Si enfrentarse a un solo texto de Juan Mayorga siempre provoca una tensión mental, ¿cómo abordar la lectura seguida de estas veinte obras sin que tal ejercicio termine perturbándonos? ¿No sería mejor ir poco a poco, escogiendo con calma cada pieza al azar o, dada la frecuencia con la que se programa su teatro, completar la representación con la lectura? Probablemente sí, pero nos perderíamos una ocasión de oro para entrar en su mundo de manera ordenada, conocer su estructura y su topología, ver cómo cambian estas al compás de las preocupaciones del autor y disfrutar al fin del cúmulo de ideas, argumentos, personajes y formas queando para siempre nuestro equilibrio neuronal?? crean su universo teatral. Y es que, aunque haya veces que nos parezca así, los textos de Mayorga no son independientes unos de otros, todos se dan la mano y comparten fronteras comunes, como los edificios y espacios yuxtapuestos que, alegóricamente, forman esa ciudad que dibuja Montero y que no es otra cosa que la obra ensamblada del autor. Una ciudad contemporánea nuestra cuyos cimientos parecen reposar sobre un terreno firme conformado por esa amalgama de valores que, desde los filósofos y los trágicos griegos, constituyen al hombre occidental (el humanismo, la razón, la tolerancia, la mesura, la ética y un sentido de lo espiritual que no casa con ninguna iglesia) pero que, en realidad, se estremece expuesta como está al viento de la Historia y los anhelos de la sociedad. Ojalá dispusiéramos de espacio suficiente para visitar una a una sus casas, pero intentaremos acceder por lo menos a las más importantes, aquéllas que resumen los rasgos más peculiares del conjunto.

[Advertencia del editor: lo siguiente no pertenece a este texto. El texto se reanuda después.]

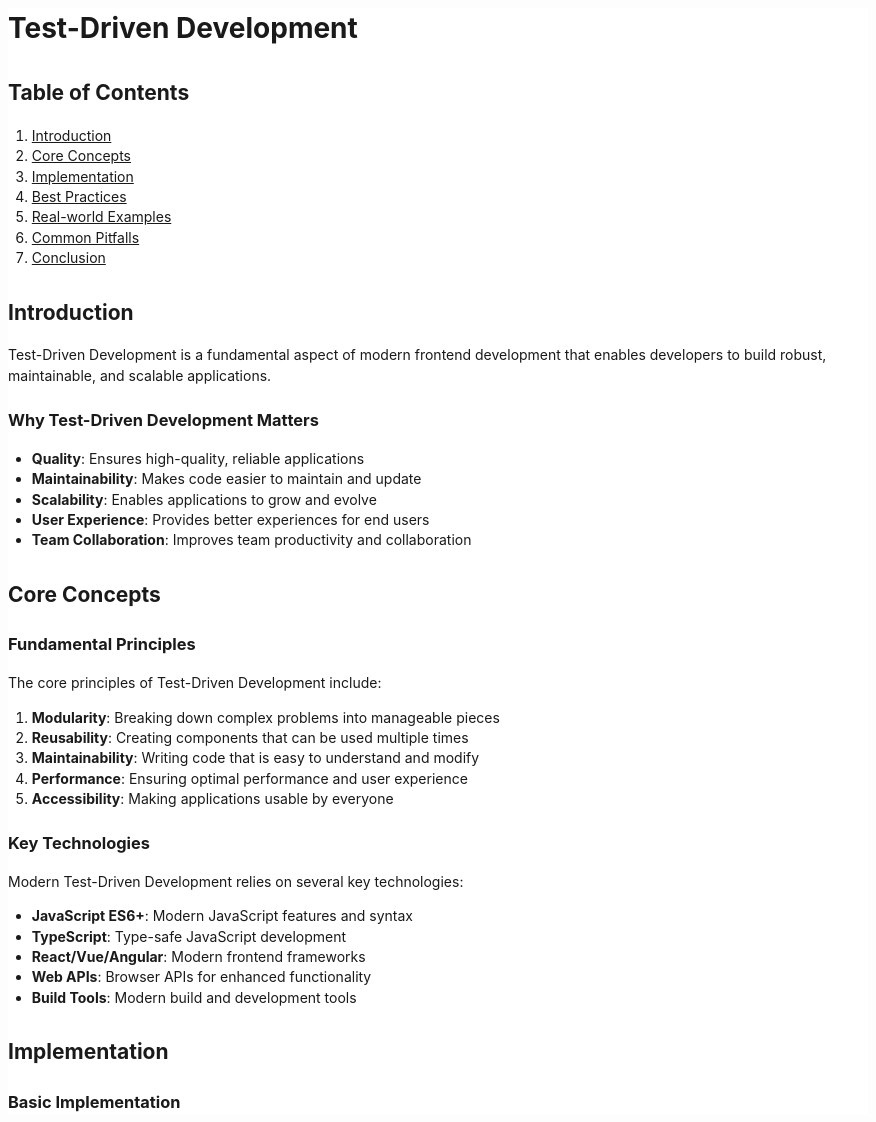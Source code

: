 # Test-Driven Development

## Table of Contents
1. [Introduction](#introduction)
2. [Core Concepts](#core-concepts)
3. [Implementation](#implementation)
4. [Best Practices](#best-practices)
5. [Real-world Examples](#real-world-examples)
6. [Common Pitfalls](#common-pitfalls)
7. [Conclusion](#conclusion)

## Introduction

Test-Driven Development is a fundamental aspect of modern frontend development that enables developers to build robust, maintainable, and scalable applications.

### Why Test-Driven Development Matters

- **Quality**: Ensures high-quality, reliable applications
- **Maintainability**: Makes code easier to maintain and update
- **Scalability**: Enables applications to grow and evolve
- **User Experience**: Provides better experiences for end users
- **Team Collaboration**: Improves team productivity and collaboration

## Core Concepts

### Fundamental Principles

The core principles of Test-Driven Development include:

1. **Modularity**: Breaking down complex problems into manageable pieces
2. **Reusability**: Creating components that can be used multiple times
3. **Maintainability**: Writing code that is easy to understand and modify
4. **Performance**: Ensuring optimal performance and user experience
5. **Accessibility**: Making applications usable by everyone

### Key Technologies

Modern Test-Driven Development relies on several key technologies:

- **JavaScript ES6+**: Modern JavaScript features and syntax
- **TypeScript**: Type-safe JavaScript development
- **React/Vue/Angular**: Modern frontend frameworks
- **Web APIs**: Browser APIs for enhanced functionality
- **Build Tools**: Modern build and development tools

## Implementation

### Basic Implementation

Cuando, a principios de los años noventa, Juan Mayorga comienza a sobresalir en el teatro, se está formando una nueva generación de autores que viene a subsanar de algún modo la relativa escasez de dramaturgos que caracterizó las dos décadas anteriores. El teatro de la acción y del gesto, del grito y de la expresión corporal que distinguió a los grupos independientes de los setenta está siendo reemplazado por otro que se centra en la “escritura teatral”, un término inventado por los estructuralistas franceses y puesto en práctica por autores como Bernard-Marie Koltès o Jean-Luc Lagarce. Por vez primera, el dramaturgo defiende su preeminencia frente al rol del director de escena y es ondeando esta bandera como aparecen en nuestro panorama teatral una serie de autores que se proponen, ante todo, escribir “comme il faut”: José Ramón Fernández, Carlos Marqueríe, Antonio Fernández Lera, Yolanda Pallín, Ignacio del Moral, Ernesto Caballero, Ignacio García May, Alfonso Armada, Angélica Liddell, Rodrigo García, Itziar Pascual… Mayorga está entre ellos y empieza a destacarse desde sus primeras creaciones: Siete hombres buenos es accésit del premio Marqués de Bradomín de 1989 y Más ceniza obtiene el premio Calderón de la Barca, ex aequo con Ildefonso García-Moreno, en 1992.
Se inicia así un primer recorrido de prácticamente un decenio que incluye, junto a las dos piezas más arriba citadas, El traductor de Blumemberg (1993) y El jardín quemado, publicada en 1998. El conjunto de estas cuatro obras tiene un gran interés en cuanto todo el teatro del autor, explícitamente o en potencia, ya está en ellas. Como si Mayorga hubiese desplegado desde joven un plan determinado de exploración del mundo que, aun admitiendo las derivas nacidas de las circunstancias exteriores y de su propio avance intelectual, nunca se separara de su intención primera, que no es otra que preservar la condición humana frente a la arremetida de la realidad. Así, su prudente, cuando no recelosa, actitud ante la acción política ya queda clara desde Siete hombres buenos, un drama del exilio republicano escrito el mismo año en el que cae el muro: no hay credo político, por muy razonable que parezca, que resista a la degradación moral de los encargados de ponerlo en práctica. Una actitud, como suele ocurrir en su teatro, siempre matizada por los requerimientos de la Necesidad: “La revolución será siempre un crimen o una locura dondequiera que prevalezcan la justicia y el derecho; pero es justicia y es derecho donde prevalezca la tiranía”. Y aun así, habrá que andarse con cuidado, no nos vaya a ocurrir lo que a los intelectuales internados en el psiquiátrico de El jardín quemado que, en nombre de una pretendida superioridad moral –son republicanos y poetas–, terminan mandando al paredón a doce infelices inocentes. Una obra ésta en la que resuenan dos grandes voces, la del imperativo moral de los dramas de Buero y la de la audacia de Brecht en sus piezas didácticas, dando cuenta de cómo Juan Mayorga se plantea metas muy ambiciosas desde sus principios.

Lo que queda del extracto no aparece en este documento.